I dont know..when I put the number program will not responding?
can help me??
1) you need to get a better c++ textbook. Your's teaches you ANCIENT style. Or maybe you are coming from a C background?

2) If it hangs, check your loops. They most probably have wrong conditions when they should stop.
E.g. while((!found)&(first<=last)) looks suspicious. Maybe you mean && ?


Ciao, Imi.
"&&" not work imi
yeah I'm from C backgroud....
If you just need to get the job done, use the STL instead of writing your own search. sort() and lower_bound() is probably what you want here.

If you have to do it by yourself (homework, exercise, etc..)

I recommend you search for an example of binary search in C++. I bet wikipedia has one. Getting this done correctly is hard! There can be a lot of subtle small problems everywhere.

(Or you could try to decipher your std::lower_bound, but the STL-stuff source code is usually very hard to read).
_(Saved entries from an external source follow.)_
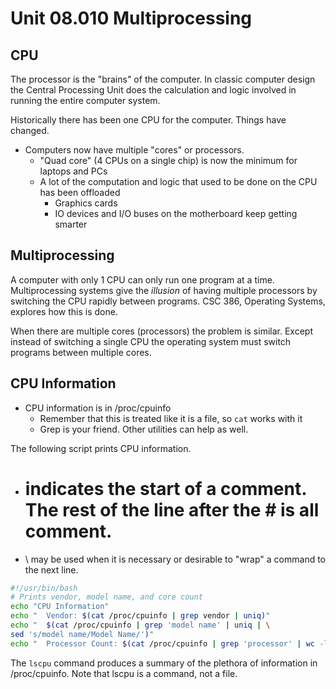 # Unit 08.010 Multiprocessing

## CPU

The processor is the "brains" of the computer.  In classic computer design the Central Processing Unit does the calculation and logic involved in running the entire computer system.

Historically there has been one CPU for the computer.  Things have changed.

* Computers now have multiple "cores" or processors.
  * "Quad core" (4 CPUs on a single chip) is now the minimum for laptops and PCs
  * A lot of the computation and logic that used to be done on the CPU has been offloaded
    * Graphics cards
    * IO devices and I/O buses on the motherboard keep getting smarter


## Multiprocessing

A computer with only 1 CPU can only run one program at a time.  Multiprocessing systems give the *illusion* of having multiple processors by switching the CPU rapidly between programs.  CSC 386, Operating Systems, explores how this is done.

When there are multiple cores (processors) the problem is similar.  Except instead of switching a single CPU the operating system must switch programs between multiple cores.  

## CPU Information

* CPU information is in /proc/cpuinfo
  * Remember that this is treated like it is a file, so ```cat``` works with it
  * Grep is your friend.  Other utilities can help as well.

The following script prints CPU information.  
  * # indicates the start of a comment.  The rest of the line after the # is all comment.
  * \ may be used when it is necessary or desirable to "wrap" a command to the next line.
```bash
#!/usr/bin/bash
# Prints vendor, model name, and core count
echo "CPU Information"
echo "  Vendor: $(cat /proc/cpuinfo | grep vendor | uniq)"
echo "  $(cat /proc/cpuinfo | grep 'model name' | uniq | \
sed 's/model name/Model Name/')"
echo "  Processor Count: $(cat /proc/cpuinfo | grep 'processor' | wc -l)"
```
The ```lscpu``` command produces a summary of the plethora of information in /proc/cpuinfo.  Note that lscpu is a command, not a file.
If you really want to sit this through by yourself, best is to use a debugger and step-by-step execute your loop until you find out why it does not quit correctly.

If you even don't want / can't use a graphical debugger, then it's paper-time. Grab a piece of paper and go through the code by hand and write down what state each variable has step by step. But I think that's ridiculous. ;-). As an alternative, you can write "cout << " statements all over the place to get some debug-output.

Ciao, Imi.
the easiest way would be to do a linear search, though not efficient.
http://www.functionx.com/cpp/examples/linearsearch.htm

anyway in your sort() function, passing the array is useless for data is already global..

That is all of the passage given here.